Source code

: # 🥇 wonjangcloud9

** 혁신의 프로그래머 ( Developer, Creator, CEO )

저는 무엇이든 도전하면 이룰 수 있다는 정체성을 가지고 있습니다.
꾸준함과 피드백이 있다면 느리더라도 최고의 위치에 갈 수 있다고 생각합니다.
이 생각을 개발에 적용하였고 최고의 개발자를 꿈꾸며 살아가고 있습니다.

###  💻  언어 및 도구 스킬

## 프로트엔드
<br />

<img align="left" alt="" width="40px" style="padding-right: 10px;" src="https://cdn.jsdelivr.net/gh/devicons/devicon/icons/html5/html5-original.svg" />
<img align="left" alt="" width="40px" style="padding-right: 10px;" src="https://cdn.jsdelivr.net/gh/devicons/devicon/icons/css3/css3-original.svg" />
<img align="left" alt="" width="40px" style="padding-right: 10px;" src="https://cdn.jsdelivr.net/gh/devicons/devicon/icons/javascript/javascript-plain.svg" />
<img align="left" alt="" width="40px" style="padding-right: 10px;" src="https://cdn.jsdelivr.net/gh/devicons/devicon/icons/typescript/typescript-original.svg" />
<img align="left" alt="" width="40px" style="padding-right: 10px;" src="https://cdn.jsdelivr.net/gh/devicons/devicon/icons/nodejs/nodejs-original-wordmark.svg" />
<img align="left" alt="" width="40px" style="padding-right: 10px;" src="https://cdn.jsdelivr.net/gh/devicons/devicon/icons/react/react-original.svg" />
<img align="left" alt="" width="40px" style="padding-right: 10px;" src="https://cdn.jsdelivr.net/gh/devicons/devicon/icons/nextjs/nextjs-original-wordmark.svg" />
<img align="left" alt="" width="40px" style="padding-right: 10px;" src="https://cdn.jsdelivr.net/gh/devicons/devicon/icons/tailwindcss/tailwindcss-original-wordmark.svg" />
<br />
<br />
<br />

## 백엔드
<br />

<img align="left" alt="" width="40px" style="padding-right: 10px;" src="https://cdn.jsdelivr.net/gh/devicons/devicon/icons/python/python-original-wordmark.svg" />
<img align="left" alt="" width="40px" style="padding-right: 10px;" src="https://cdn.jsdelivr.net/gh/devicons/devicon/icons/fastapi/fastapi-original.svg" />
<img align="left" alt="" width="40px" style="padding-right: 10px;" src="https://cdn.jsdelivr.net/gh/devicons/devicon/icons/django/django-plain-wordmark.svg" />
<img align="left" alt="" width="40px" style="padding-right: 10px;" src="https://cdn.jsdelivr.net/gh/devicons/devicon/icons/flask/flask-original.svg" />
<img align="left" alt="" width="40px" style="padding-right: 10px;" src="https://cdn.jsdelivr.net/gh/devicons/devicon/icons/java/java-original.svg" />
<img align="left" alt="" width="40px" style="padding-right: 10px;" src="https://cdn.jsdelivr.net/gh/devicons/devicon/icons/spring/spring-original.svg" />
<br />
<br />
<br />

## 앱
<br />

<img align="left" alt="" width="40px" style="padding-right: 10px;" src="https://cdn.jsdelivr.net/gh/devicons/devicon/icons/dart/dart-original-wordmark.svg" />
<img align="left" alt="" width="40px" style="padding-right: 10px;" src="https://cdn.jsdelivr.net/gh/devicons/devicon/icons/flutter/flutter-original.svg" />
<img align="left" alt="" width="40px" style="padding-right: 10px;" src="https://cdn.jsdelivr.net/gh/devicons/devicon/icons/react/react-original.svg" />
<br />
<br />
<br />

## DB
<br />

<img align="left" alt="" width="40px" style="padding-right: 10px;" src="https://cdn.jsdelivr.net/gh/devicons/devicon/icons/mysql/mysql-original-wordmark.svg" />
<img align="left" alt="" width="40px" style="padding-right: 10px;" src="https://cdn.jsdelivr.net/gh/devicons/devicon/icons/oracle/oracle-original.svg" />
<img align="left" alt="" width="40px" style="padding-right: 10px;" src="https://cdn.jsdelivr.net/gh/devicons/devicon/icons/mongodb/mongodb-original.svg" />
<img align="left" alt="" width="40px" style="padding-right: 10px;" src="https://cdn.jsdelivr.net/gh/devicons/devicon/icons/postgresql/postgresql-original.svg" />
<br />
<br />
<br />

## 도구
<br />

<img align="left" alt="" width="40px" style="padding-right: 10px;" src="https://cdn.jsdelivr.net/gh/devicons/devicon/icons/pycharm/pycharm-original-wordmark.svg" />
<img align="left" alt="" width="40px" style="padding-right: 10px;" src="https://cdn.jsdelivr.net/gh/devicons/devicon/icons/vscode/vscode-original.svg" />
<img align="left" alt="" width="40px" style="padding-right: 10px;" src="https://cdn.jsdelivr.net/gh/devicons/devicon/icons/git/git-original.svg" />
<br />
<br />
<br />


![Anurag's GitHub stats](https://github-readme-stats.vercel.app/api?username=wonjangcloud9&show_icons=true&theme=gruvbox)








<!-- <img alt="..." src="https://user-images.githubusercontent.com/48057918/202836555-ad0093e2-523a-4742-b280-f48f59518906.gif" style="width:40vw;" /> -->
**********
▸ **Problem to solve**:
The whole listing, word for word, is the required answer.

▸ **Response to the exercise**:
Source code

: # 🥇 wonjangcloud9

** 혁신의 프로그래머 ( Developer, Creator, CEO )

저는 무엇이든 도전하면 이룰 수 있다는 정체성을 가지고 있습니다.
꾸준함과 피드백이 있다면 느리더라도 최고의 위치에 갈 수 있다고 생각합니다.
이 생각을 개발에 적용하였고 최고의 개발자를 꿈꾸며 살아가고 있습니다.

###  💻  언어 및 도구 스킬

## 프로트엔드
<br />

<img align="left" alt="" width="40px" style="padding-right: 10px;" src="https://cdn.jsdelivr.net/gh/devicons/devicon/icons/html5/html5-original.svg" />
<img align="left" alt="" width="40px" style="padding-right: 10px;" src="https://cdn.jsdelivr.net/gh/devicons/devicon/icons/css3/css3-original.svg" />
<img align="left" alt="" width="40px" style="padding-right: 10px;" src="https://cdn.jsdelivr.net/gh/devicons/devicon/icons/javascript/javascript-plain.svg" />
<img align="left" alt="" width="40px" style="padding-right: 10px;" src="https://cdn.jsdelivr.net/gh/devicons/devicon/icons/typescript/typescript-original.svg" />
<img align="left" alt="" width="40px" style="padding-right: 10px;" src="https://cdn.jsdelivr.net/gh/devicons/devicon/icons/nodejs/nodejs-original-wordmark.svg" />
<img align="left" alt="" width="40px" style="padding-right: 10px;" src="https://cdn.jsdelivr.net/gh/devicons/devicon/icons/react/react-original.svg" />
<img align="left" alt="" width="40px" style="padding-right: 10px;" src="https://cdn.jsdelivr.net/gh/devicons/devicon/icons/nextjs/nextjs-original-wordmark.svg" />
<img align="left" alt="" width="40px" style="padding-right: 10px;" src="https://cdn.jsdelivr.net/gh/devicons/devicon/icons/tailwindcss/tailwindcss-original-wordmark.svg" />
<br />
<br />
<br />

## 백엔드
<br />

<img align="left" alt="" width="40px" style="padding-right: 10px;" src="https://cdn.jsdelivr.net/gh/devicons/devicon/icons/python/python-original-wordmark.svg" />
<img align="left" alt="" width="40px" style="padding-right: 10px;" src="https://cdn.jsdelivr.net/gh/devicons/devicon/icons/fastapi/fastapi-original.svg" />
<img align="left" alt="" width="40px" style="padding-right: 10px;" src="https://cdn.jsdelivr.net/gh/devicons/devicon/icons/django/django-plain-wordmark.svg" />
<img align="left" alt="" width="40px" style="padding-right: 10px;" src="https://cdn.jsdelivr.net/gh/devicons/devicon/icons/flask/flask-original.svg" />
<img align="left" alt="" width="40px" style="padding-right: 10px;" src="https://cdn.jsdelivr.net/gh/devicons/devicon/icons/java/java-original.svg" />
<img align="left" alt="" width="40px" style="padding-right: 10px;" src="https://cdn.jsdelivr.net/gh/devicons/devicon/icons/spring/spring-original.svg" />
<br />
<br />
<br />

## 앱
<br />

<img align="left" alt="" width="40px" style="padding-right: 10px;" src="https://cdn.jsdelivr.net/gh/devicons/devicon/icons/dart/dart-original-wordmark.svg" />
<img align="left" alt="" width="40px" style="padding-right: 10px;" src="https://cdn.jsdelivr.net/gh/devicons/devicon/icons/flutter/flutter-original.svg" />
<img align="left" alt="" width="40px" style="padding-right: 10px;" src="https://cdn.jsdelivr.net/gh/devicons/devicon/icons/react/react-original.svg" />
<br />
<br />
<br />

## DB
<br />

<img align="left" alt="" width="40px" style="padding-right: 10px;" src="https://cdn.jsdelivr.net/gh/devicons/devicon/icons/mysql/mysql-original-wordmark.svg" />
<img align="left" alt="" width="40px" style="padding-right: 10px;" src="https://cdn.jsdelivr.net/gh/devicons/devicon/icons/oracle/oracle-original.svg" />
<img align="left" alt="" width="40px" style="padding-right: 10px;" src="https://cdn.jsdelivr.net/gh/devicons/devicon/icons/mongodb/mongodb-original.svg" />
<img align="left" alt="" width="40px" style="padding-right: 10px;" src="https://cdn.jsdelivr.net/gh/devicons/devicon/icons/postgresql/postgresql-original.svg" />
<br />
<br />
<br />

## 도구
<br />

<img align="left" alt="" width="40px" style="padding-right: 10px;" src="https://cdn.jsdelivr.net/gh/devicons/devicon/icons/pycharm/pycharm-original-wordmark.svg" />
<img align="left" alt="" width="40px" style="padding-right: 10px;" src="https://cdn.jsdelivr.net/gh/devicons/devicon/icons/vscode/vscode-original.svg" />
<img align="left" alt="" width="40px" style="padding-right: 10px;" src="https://cdn.jsdelivr.net/gh/devicons/devicon/icons/git/git-original.svg" />
<br />
<br />
<br />


![Anurag's GitHub stats](https://github-readme-stats.vercel.app/api?username=wonjangcloud9&show_icons=true&theme=gruvbox)








<!-- <img alt="..." src="https://user-images.githubusercontent.com/48057918/202836555-ad0093e2-523a-4742-b280-f48f59518906.gif" style="width:40vw;" /> -->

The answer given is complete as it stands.